Ellsworth Kelly, String Bean Leaves I

Ellsworth Kelly (American, 1923-2015)

String Beans Leaves I (Haricot Vert I), 1965-66

Series/Portfolio: Suite of Plant Lithographs, 1964-66

Medium: Lithograph on Rives BFK wove paper

Dimensions: 90 x 62 cm (35⅜ by 24⅜ in)

Edition of 75 + 10 A.P.: Signed and numbered in pencil

Publisher: Maeght Éditeur, Paris

Printer: Imprimerie Arte, Paris

Catalogue Raisonné: Axsom 48

Condition: Very good

In stock


String Bean Leaves I by Ellsworth Kelly is held by the esteemed collections of the Whitney Museum and MoMA.

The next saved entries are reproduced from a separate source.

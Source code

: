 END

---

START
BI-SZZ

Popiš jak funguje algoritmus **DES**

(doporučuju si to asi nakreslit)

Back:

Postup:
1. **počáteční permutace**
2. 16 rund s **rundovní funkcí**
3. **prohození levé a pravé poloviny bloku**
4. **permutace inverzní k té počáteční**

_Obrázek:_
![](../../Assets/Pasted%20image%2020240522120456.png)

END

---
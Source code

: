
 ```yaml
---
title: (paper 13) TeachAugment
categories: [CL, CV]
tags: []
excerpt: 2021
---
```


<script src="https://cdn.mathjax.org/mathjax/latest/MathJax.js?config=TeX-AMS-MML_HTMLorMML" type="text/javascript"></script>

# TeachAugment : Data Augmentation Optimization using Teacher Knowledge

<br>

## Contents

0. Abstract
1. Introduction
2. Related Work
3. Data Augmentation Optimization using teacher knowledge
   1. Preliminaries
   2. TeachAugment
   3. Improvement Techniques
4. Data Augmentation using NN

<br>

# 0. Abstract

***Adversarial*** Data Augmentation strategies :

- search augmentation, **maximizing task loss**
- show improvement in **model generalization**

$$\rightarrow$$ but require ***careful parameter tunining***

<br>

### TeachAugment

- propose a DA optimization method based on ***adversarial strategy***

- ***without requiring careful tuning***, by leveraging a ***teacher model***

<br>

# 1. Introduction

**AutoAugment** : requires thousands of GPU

His prints, no less than his paintings and sculptures, have their own distinctive voice. While his paintings and sculptures assert their totemic presence and tangible physicality, his prints register equally important aspects of his vision: intimacy, delicacy and ethereality. Varied in scale but consistent in their formal integrity, Kelly’s prints bear witness to his commitment to the phenomenal world. – Richard H. Axsom

Ellsworth Kelly was a protagonist of hard-edge painting, color field painting and minimalism. Famous for his emphasis on line, color and form he also pioneered the development of shaped canvases, monochrome and multi-panel painting. With his innovations of the late 1940s and early 1950s, the American painter, sculptor and printmaker helped reshaping abstraction in art for decades. Ellsworth Kelly belonged to the generation of American abstract expressionists, such as Jackson Pollock, Mark Rothko and Robert Motherwell, who sought to achieve a form of art liberated from European traditions. Influenced by six years of study in France, Kelly, on the other hand, was interested in European abstract artists, such as Kazimir Malevich, Paul Klee, Constantin Brancusi and Hans Arp. He began developing his concept of ‘impersonal observation of form’, a new approach to abstraction inspired by nature and everyday life: basic shapes and colors found in architecture, plants, shadows. These found compositions opened a new horizon of possibilities to Ellsworth Kelly: “Everywhere I looked, everything I saw became something to be made, and it had to be made exactly as it was, with nothing added.” He subsequently used his observations to create simple large geometric shapes with clearly delineated and often curved edges and colorful monochrome surfaces. Ellsworth Kelly (1923–2015) was born in Newburgh, New York.